TASK INPUT:

=-=-=-=-=

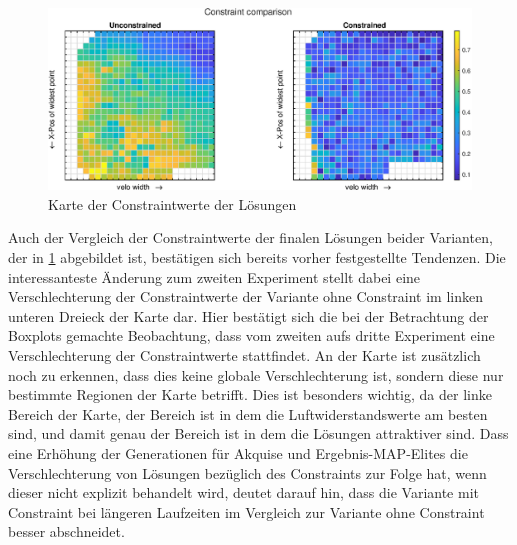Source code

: \begin{figure}[h]
	\includegraphics[width=1\linewidth]{bilder/6pt1000Samples/constraintMapComparison}
	\caption{Karte der Constraintwerte der Lösungen}
	\label{fig:3rdmapCon}
\end{figure}

Auch der Vergleich der Constraintwerte der finalen Lösungen beider Varianten,  der in \cref{fig:3rdmapCon} abgebildet ist, bestätigen sich bereits vorher festgestellte Tendenzen.
Die interessanteste Änderung zum zweiten Experiment stellt dabei eine Verschlechterung der Constraintwerte der Variante ohne Constraint im linken unteren Dreieck der Karte dar.
Hier bestätigt sich die bei der Betrachtung der Boxplots gemachte Beobachtung, dass vom zweiten aufs dritte Experiment eine Verschlechterung der Constraintwerte stattfindet.
An der Karte ist zusätzlich noch zu erkennen, dass dies keine globale Verschlechterung ist, sondern diese nur bestimmte Regionen der Karte betrifft.
Dies ist besonders wichtig, da der linke Bereich der Karte, der Bereich ist in dem die Luftwiderstandswerte am besten sind, und damit genau der Bereich ist in dem die Lösungen attraktiver sind.
Dass eine Erhöhung der Generationen für Akquise und Ergebnis-MAP-Elites die Verschlechterung von Lösungen bezüglich des Constraints zur Folge hat, wenn dieser nicht explizit behandelt wird, deutet darauf hin, dass die Variante mit Constraint bei längeren Laufzeiten im Vergleich zur Variante ohne Constraint besser abschneidet. 

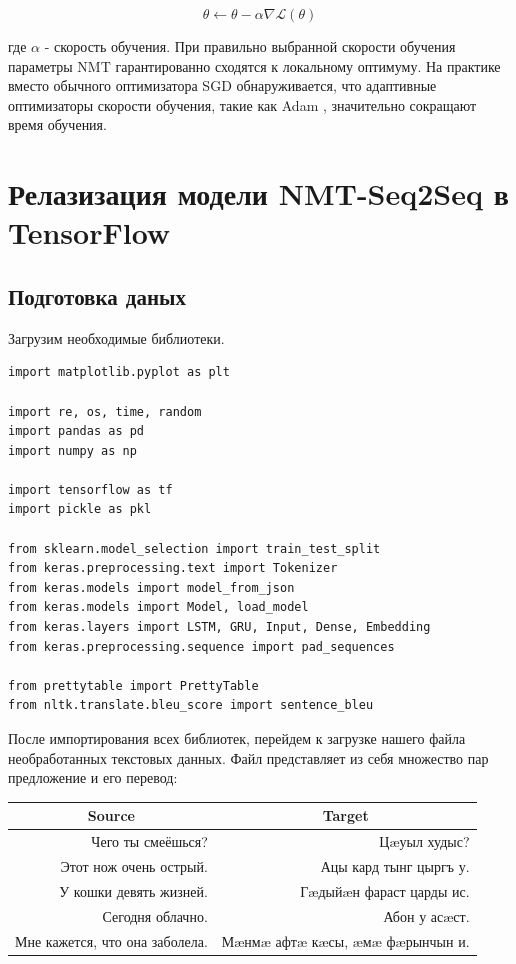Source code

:     $$
        \theta \leftarrow \theta - \alpha \nabla \mathscr{L}(\theta)
    $$
    
    где $\alpha$ - скорость обучения. При правильно выбранной скорости обучения параметры NMT гарантированно сходятся к локальному оптимуму. На практике вместо обычного оптимизатора SGD обнаруживается, что адаптивные оптимизаторы скорости обучения, такие как Adam \cite{14}, значительно сокращают время обучения.
	
	\clearpage
	
	\section{Релазизация модели NMT-Seq2Seq в TensorFlow}
	
	\subsection{Подготовка даных}
	
	Загрузим необходимые библиотеки.
	
	\begin{lstlisting}[language=iPython]
import matplotlib.pyplot as plt

import re, os, time, random
import pandas as pd
import numpy as np

import tensorflow as tf
import pickle as pkl

from sklearn.model_selection import train_test_split
from keras.preprocessing.text import Tokenizer
from keras.models import model_from_json
from keras.models import Model, load_model
from keras.layers import LSTM, GRU, Input, Dense, Embedding
from keras.preprocessing.sequence import pad_sequences

from prettytable import PrettyTable
from nltk.translate.bleu_score import sentence_bleu \end{lstlisting}
	
	После импортирования всех библиотек, перейдем к загрузке нашего файла необработанных текстовых данных. Файл представляет из себя множество пар предложение и его перевод:
	
\begin{table}[h]
    \begin{tabular}{|r|r|}
        \hline
        \multicolumn{1}{|c|}{\textbf{Source}} & \multicolumn{1}{c|}{\textbf{Target}} \\ \hline
        Чего ты смеёшься?                     & Цæуыл худыс?                         \\ \hline
        Этот нож очень острый.                & Ацы кард тынг цыргъ у.               \\ \hline
        У кошки девять жизней.                & Гæдыйæн фараст царды ис.             \\ \hline
        Сегодня облачно.                      & Абон у асæст.                        \\ \hline
        Мне кажется, что она заболела.        & Мæнмæ афтæ кæсы, æмæ фæрынчын и.     \\ \hline
    \end{tabular}
\end{table}
	
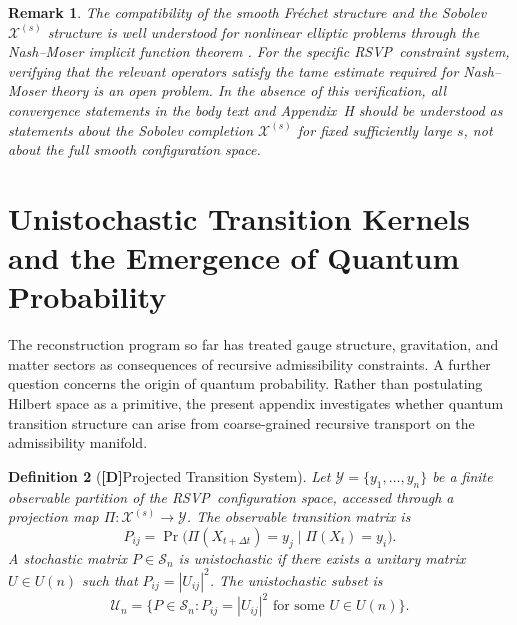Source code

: \documentclass[12pt,a4paper]{article}
\newcommand{\claimD}{\textbf{[D]}\;}
\newtheorem{defn}{Definition}[section]
\newtheorem{appremark}[defn]{Remark}
\newcommand{\RSVP}{\textrm{RSVP}}
\newcommand{\Field}{\mathcal{X}}
\begin{document}
\begin{appremark}
The compatibility of the smooth Fr\'{e}chet structure and the Sobolev
$\Field^{(s)}$ structure is well understood for nonlinear elliptic problems
through the Nash--Moser implicit function theorem \cite{Hamilton1982b}. For the
specific \RSVP\ constraint system, verifying that the relevant operators satisfy
the tame estimate required for Nash--Moser theory is an open problem. In the
absence of this verification, all convergence statements in the body text and
Appendix~H should be understood as statements about the Sobolev completion
$\Field^{(s)}$ for fixed sufficiently large $s$, not about the full smooth
configuration space.
\end{appremark}

\section{Unistochastic Transition Kernels and the Emergence of Quantum Probability}

The reconstruction program so far has treated gauge structure, gravitation, and
matter sectors as consequences of recursive admissibility constraints. A further
question concerns the origin of quantum probability. Rather than postulating
Hilbert space as a primitive, the present appendix investigates whether quantum
transition structure can arise from coarse-grained recursive transport on the
admissibility manifold.

\begin{defn}[\claimD Projected Transition System]
Let $\mathcal{Y}=\{y_1,\ldots,y_n\}$ be a finite observable partition of
the \RSVP\ configuration space, accessed through a projection map
$\Pi:\Field^{(s)}\to\mathcal{Y}$. The observable transition matrix is
\[
P_{ij} = \Pr\bigl(\Pi(X_{t+\Delta t})=y_j\mid \Pi(X_t)=y_i\bigr).
\]
A stochastic matrix $P\in\mathcal{S}_n$ is \emph{unistochastic} if there
exists a unitary matrix $U\in U(n)$ such that $P_{ij}=|U_{ij}|^2$.
The \emph{unistochastic subset} is
\[
\mathcal{U}_n = \{P\in\mathcal{S}_n : P_{ij}=|U_{ij}|^2 \text{ for some } U\in U(n)\}.
\]
\end{defn}
\end{document}
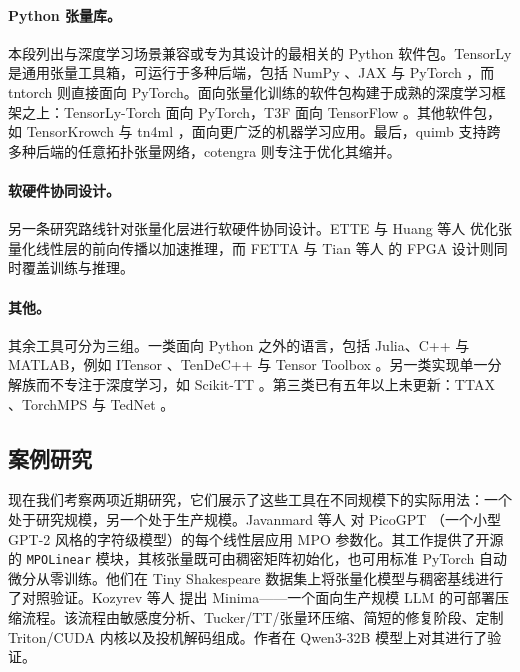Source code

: \documentclass[11pt]{article}
\begin{document}
\paragraph{Python 张量库。}本段列出与深度学习场景兼容或专为其设计的最相关的 Python 软件包。TensorLy \cite{kossaifi2019tensorly} 是通用张量工具箱，可运行于多种后端，包括 NumPy \cite{harris2020numpy}、JAX \cite{bradbury2018jax} 与 PyTorch \cite{paszke2019pytorch}，而 tntorch \cite{usvyatsov2022tntorch} 则直接面向 PyTorch。面向张量化训练的软件包构建于成熟的深度学习框架之上：TensorLy-Torch \cite{kossaifi2024tensorlytorch} 面向 PyTorch，T3F \cite{novikov2020t3f} 面向 TensorFlow \cite{abadi2016tensorflow}。其他软件包，如 TensorKrowch \cite{pareja2024tensorkrowch} 与 tn4ml \cite{puljak2025tn4ml}，面向更广泛的机器学习应用。最后，quimb \cite{gray2018quimb} 支持跨多种后端的任意拓扑张量网络，cotengra \cite{gray2021hyperoptimized} 则专注于优化其缩并。

\paragraph{软硬件协同设计。}另一条研究路线针对张量化层进行软硬件协同设计。ETTE \cite{gong2023ette} 与 Huang 等人 \cite{huang2025gvsa} 优化张量化线性层的前向传播以加速推理，而 FETTA \cite{lu2026fetta} 与 Tian 等人 \cite{tian2025fpga} 的 FPGA 设计则同时覆盖训练与推理。

\paragraph{其他。}其余工具可分为三组。一类面向 Python 之外的语言，包括 Julia、C++ 与 MATLAB，例如 ITensor \cite{fishman2022itensor}、TenDeC++ \cite{huang2019tendec} 与 Tensor Toolbox \cite{bader2026tensortoolbox}。另一类实现单一分解族而不专注于深度学习，如 Scikit-TT \cite{gelss2019scikittt}。第三类已有五年以上未更新：TTAX \cite{novikov2021ttax}、TorchMPS \cite{miller2019torchmps} 与 TedNet \cite{yu2022tednet}。

\subsection{案例研究}

现在我们考察两项近期研究，它们展示了这些工具在不同规模下的实际用法：一个处于研究规模，另一个处于生产规模。Javanmard 等人 \cite{javanmard2026mpopicogpt} 对 PicoGPT \cite{osborne2026picogptjl}（一个小型 GPT-2 风格的字符级模型）的每个线性层应用 MPO 参数化。其工作提供了开源的 \texttt{MPOLinear} 模块，其核张量既可由稠密矩阵初始化，也可用标准 PyTorch 自动微分从零训练。他们在 Tiny Shakespeare 数据集上将张量化模型与稠密基线进行了对照验证。Kozyrev 等人 \cite{kozyrev2026minima} 提出 Minima——一个面向生产规模 LLM 的可部署压缩流程。该流程由敏感度分析、Tucker/TT/张量环压缩、简短的修复阶段、定制 Triton/CUDA 内核以及投机解码组成。作者在 Qwen3-32B \cite{yang2025qwen3} 模型上对其进行了验证。
\end{document}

=-=-=-=-=

EXERCISE:
Search the records line by line for the word "lstlisting" and copy every line where it appears.

EXERCISE SOLUTION:
	\begin{lstlisting}[language=iPython]
from nltk.translate.bleu_score import sentence_bleu \end{lstlisting}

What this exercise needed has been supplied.